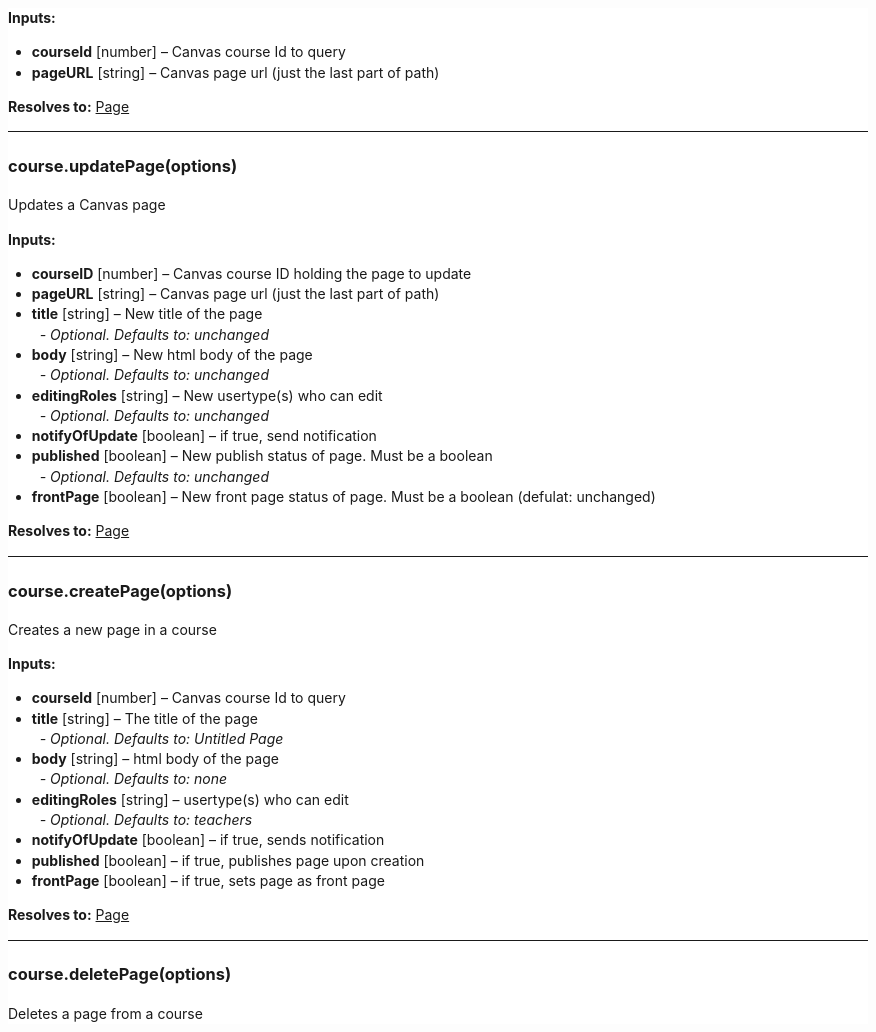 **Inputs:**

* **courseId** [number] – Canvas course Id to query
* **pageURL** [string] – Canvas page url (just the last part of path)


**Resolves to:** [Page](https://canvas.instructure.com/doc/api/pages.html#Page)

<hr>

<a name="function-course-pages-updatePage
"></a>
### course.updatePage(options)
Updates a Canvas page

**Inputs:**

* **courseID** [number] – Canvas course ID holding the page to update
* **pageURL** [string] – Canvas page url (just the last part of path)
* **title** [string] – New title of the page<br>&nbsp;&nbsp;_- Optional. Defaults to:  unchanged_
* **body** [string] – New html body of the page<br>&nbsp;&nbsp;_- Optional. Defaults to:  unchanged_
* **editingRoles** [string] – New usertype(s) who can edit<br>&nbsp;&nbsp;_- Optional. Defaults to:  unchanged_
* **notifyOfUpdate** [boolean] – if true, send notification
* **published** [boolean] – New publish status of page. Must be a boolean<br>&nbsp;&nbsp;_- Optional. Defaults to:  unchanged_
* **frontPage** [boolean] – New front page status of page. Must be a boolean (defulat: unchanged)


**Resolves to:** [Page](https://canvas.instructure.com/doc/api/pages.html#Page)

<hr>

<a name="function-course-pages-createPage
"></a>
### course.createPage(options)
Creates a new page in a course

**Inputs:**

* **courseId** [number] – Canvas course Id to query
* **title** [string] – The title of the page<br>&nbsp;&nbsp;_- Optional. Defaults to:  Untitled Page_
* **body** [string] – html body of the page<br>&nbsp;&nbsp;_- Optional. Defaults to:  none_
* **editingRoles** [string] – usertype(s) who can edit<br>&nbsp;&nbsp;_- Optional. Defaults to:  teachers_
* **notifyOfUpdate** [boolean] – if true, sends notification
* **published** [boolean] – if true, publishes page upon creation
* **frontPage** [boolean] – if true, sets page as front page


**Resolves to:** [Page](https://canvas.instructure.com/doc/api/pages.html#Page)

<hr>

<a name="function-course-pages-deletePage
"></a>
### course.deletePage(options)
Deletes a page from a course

==

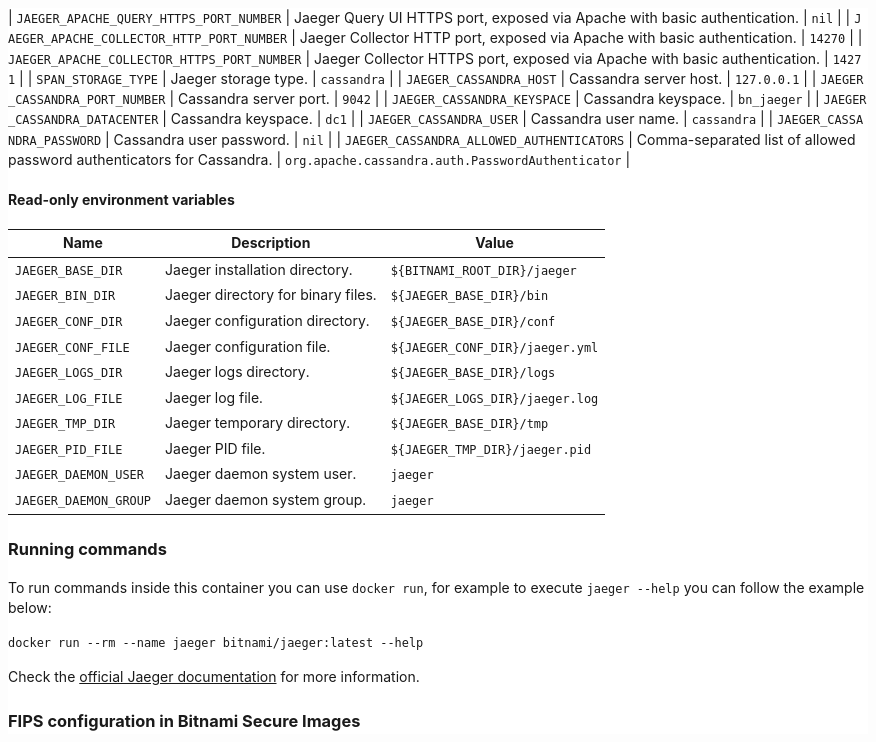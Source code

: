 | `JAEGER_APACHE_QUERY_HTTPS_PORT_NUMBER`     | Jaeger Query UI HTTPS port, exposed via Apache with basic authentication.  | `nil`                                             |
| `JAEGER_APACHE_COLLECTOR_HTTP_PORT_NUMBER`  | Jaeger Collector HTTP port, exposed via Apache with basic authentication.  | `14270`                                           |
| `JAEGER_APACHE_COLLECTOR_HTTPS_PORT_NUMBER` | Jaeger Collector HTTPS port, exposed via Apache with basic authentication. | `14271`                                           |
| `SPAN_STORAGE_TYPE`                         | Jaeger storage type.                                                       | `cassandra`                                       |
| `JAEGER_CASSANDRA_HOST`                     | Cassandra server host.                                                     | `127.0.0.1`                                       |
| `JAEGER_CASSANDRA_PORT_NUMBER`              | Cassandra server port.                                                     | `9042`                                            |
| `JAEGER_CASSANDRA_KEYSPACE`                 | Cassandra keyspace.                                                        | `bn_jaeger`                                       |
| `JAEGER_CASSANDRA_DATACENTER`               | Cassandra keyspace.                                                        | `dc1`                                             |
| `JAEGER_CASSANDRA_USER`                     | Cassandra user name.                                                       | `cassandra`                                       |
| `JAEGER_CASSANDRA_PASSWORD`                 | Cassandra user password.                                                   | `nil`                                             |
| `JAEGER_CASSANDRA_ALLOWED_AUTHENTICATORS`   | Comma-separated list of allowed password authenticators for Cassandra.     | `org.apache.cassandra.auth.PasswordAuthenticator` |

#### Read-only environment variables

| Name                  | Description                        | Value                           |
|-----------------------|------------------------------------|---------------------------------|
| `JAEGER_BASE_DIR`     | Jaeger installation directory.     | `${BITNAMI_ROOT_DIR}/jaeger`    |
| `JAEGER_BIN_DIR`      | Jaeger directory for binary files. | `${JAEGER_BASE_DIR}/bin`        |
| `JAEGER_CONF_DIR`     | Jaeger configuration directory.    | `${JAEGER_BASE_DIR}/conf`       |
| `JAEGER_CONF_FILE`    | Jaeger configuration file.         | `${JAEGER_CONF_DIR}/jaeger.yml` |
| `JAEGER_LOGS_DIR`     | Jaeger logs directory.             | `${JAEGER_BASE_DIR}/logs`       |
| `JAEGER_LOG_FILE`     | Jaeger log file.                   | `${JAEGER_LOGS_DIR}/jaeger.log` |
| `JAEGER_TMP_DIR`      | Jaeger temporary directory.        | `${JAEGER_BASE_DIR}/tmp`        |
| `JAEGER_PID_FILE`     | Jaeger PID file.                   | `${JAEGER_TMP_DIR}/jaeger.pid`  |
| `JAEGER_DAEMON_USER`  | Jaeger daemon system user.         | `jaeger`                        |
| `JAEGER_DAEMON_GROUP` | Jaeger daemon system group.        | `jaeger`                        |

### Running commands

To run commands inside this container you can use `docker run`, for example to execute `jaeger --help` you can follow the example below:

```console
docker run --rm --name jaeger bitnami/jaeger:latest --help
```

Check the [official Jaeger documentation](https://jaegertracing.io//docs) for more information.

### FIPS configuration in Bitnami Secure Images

● Exercise:
Everything above from the line containing "Cassandra user password." down to the line containing "#### Read-only environment variables" is to be transcribed exactly, with both of those lines included and nothing else added.

● Response to this exercise:
| `JAEGER_CASSANDRA_PASSWORD`                 | Cassandra user password.                                                   | `nil`                                             |
| `JAEGER_CASSANDRA_ALLOWED_AUTHENTICATORS`   | Comma-separated list of allowed password authenticators for Cassandra.     | `org.apache.cassandra.auth.PasswordAuthenticator` |

#### Read-only environment variables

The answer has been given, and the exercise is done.